§ **Task**
Wherever the word "rich" appears in a line of the data, that line should be copied.

§ **Supplied data**
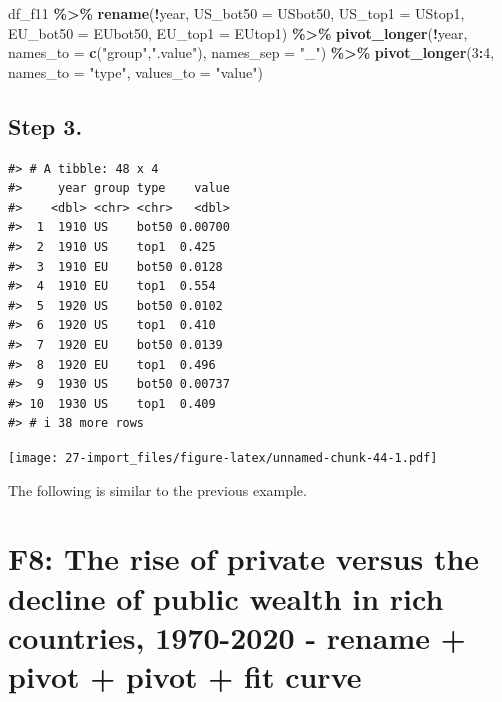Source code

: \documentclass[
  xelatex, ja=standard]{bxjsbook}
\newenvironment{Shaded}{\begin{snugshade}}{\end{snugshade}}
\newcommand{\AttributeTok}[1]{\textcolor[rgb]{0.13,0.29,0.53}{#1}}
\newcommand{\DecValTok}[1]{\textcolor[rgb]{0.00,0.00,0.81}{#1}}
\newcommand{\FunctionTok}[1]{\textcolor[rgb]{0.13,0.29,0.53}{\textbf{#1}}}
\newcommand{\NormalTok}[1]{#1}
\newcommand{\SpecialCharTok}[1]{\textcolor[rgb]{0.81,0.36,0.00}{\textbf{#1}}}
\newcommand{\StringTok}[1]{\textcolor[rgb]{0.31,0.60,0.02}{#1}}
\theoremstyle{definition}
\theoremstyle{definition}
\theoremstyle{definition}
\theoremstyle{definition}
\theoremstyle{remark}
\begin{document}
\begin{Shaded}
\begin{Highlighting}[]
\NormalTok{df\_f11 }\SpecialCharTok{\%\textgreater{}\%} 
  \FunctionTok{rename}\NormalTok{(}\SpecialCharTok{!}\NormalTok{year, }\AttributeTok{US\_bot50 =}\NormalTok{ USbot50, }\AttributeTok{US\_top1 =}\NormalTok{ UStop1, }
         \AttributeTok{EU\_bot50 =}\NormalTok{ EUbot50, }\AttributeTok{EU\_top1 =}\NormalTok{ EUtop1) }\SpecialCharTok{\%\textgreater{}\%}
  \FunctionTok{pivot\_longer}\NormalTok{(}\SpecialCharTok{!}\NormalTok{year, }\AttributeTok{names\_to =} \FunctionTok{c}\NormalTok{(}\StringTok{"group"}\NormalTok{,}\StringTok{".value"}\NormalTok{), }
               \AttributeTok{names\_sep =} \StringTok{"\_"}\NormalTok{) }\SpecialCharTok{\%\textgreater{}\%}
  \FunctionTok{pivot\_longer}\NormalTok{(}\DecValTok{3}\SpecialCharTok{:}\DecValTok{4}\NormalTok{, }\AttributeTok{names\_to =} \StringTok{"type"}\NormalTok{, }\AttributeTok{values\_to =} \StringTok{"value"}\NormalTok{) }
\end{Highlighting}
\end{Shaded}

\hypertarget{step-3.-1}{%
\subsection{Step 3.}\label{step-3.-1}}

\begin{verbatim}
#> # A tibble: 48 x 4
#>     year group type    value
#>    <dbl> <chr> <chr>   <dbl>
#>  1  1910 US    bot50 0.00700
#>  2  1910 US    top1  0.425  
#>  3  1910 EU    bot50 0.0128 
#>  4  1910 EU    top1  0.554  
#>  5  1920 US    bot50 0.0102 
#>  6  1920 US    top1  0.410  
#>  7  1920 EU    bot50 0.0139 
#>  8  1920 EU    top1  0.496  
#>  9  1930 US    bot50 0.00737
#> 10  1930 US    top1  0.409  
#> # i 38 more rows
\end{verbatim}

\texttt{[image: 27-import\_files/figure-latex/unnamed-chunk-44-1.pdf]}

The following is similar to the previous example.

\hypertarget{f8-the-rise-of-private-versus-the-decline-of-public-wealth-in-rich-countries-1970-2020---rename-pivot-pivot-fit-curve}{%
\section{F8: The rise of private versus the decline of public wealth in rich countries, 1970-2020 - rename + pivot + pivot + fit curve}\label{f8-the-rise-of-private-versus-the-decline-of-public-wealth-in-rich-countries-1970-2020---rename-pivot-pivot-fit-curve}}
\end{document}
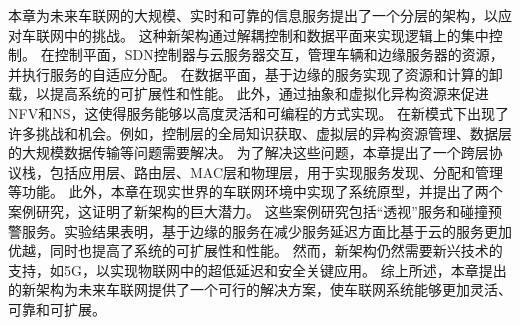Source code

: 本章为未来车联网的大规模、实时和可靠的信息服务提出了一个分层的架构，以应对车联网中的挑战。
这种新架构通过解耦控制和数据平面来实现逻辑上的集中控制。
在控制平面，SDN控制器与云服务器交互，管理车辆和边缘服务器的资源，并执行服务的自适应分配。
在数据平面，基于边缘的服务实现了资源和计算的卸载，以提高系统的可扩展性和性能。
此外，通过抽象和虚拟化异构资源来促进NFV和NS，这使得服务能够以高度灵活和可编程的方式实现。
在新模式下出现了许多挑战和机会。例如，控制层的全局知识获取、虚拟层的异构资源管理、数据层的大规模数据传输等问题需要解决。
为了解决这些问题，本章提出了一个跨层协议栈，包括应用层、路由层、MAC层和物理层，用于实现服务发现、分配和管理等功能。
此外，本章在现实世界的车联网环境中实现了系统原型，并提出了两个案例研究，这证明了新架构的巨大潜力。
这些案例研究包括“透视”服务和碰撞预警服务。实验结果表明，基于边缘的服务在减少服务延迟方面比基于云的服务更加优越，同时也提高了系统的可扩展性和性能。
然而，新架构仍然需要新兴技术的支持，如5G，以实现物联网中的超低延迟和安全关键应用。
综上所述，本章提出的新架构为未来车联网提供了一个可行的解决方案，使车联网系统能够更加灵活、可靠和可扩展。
* * *
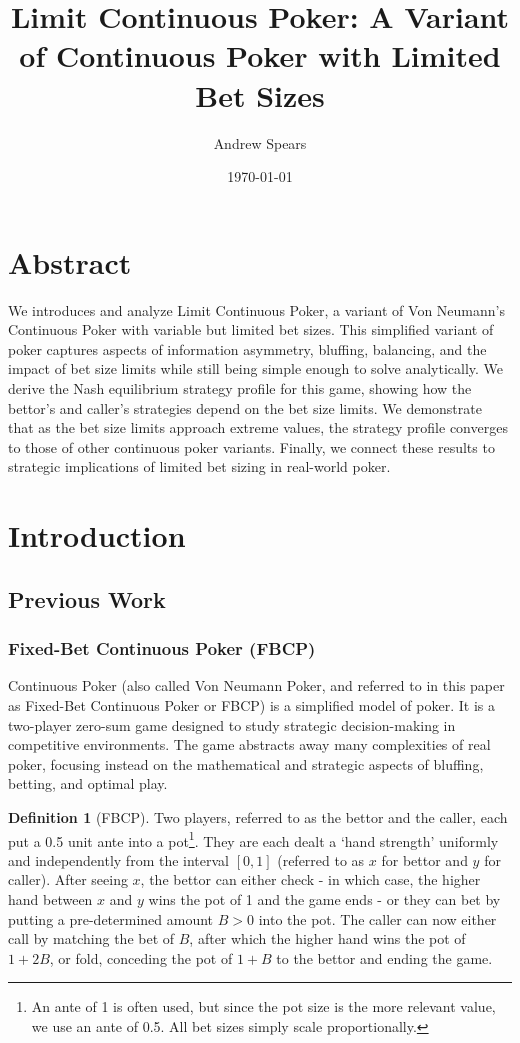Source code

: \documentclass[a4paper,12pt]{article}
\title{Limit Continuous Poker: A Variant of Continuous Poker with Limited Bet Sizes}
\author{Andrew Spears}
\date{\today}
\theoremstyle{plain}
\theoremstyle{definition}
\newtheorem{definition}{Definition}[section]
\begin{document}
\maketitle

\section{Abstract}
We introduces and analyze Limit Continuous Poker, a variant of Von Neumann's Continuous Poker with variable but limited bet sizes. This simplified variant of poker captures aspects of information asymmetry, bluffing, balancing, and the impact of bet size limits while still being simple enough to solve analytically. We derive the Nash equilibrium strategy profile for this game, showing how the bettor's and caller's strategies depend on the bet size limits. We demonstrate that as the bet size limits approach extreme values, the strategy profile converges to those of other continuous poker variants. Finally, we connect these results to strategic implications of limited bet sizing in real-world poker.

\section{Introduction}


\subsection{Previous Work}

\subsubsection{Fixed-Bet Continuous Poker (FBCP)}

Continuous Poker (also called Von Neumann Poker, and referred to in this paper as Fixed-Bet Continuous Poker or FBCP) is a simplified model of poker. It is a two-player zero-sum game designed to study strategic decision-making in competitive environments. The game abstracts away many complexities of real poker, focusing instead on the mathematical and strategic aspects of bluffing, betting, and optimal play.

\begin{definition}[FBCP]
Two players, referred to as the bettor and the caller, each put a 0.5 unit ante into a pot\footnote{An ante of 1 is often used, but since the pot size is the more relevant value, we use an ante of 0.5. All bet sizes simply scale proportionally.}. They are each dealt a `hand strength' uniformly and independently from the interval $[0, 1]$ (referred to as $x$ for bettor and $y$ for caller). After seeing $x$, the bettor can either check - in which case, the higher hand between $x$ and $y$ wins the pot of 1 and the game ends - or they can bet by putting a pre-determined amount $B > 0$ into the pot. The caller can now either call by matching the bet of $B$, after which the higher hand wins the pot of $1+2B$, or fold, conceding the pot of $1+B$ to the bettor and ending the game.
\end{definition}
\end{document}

§ **The answer**
\hypertarget{f8-the-rise-of-private-versus-the-decline-of-public-wealth-in-rich-countries-1970-2020---rename-pivot-pivot-fit-curve}{%
\section{F8: The rise of private versus the decline of public wealth in rich countries, 1970-2020 - rename + pivot + pivot + fit curve}\label{f8-the-rise-of-private-versus-the-decline-of-public-wealth-in-rich-countries-1970-2020---rename-pivot-pivot-fit-curve}}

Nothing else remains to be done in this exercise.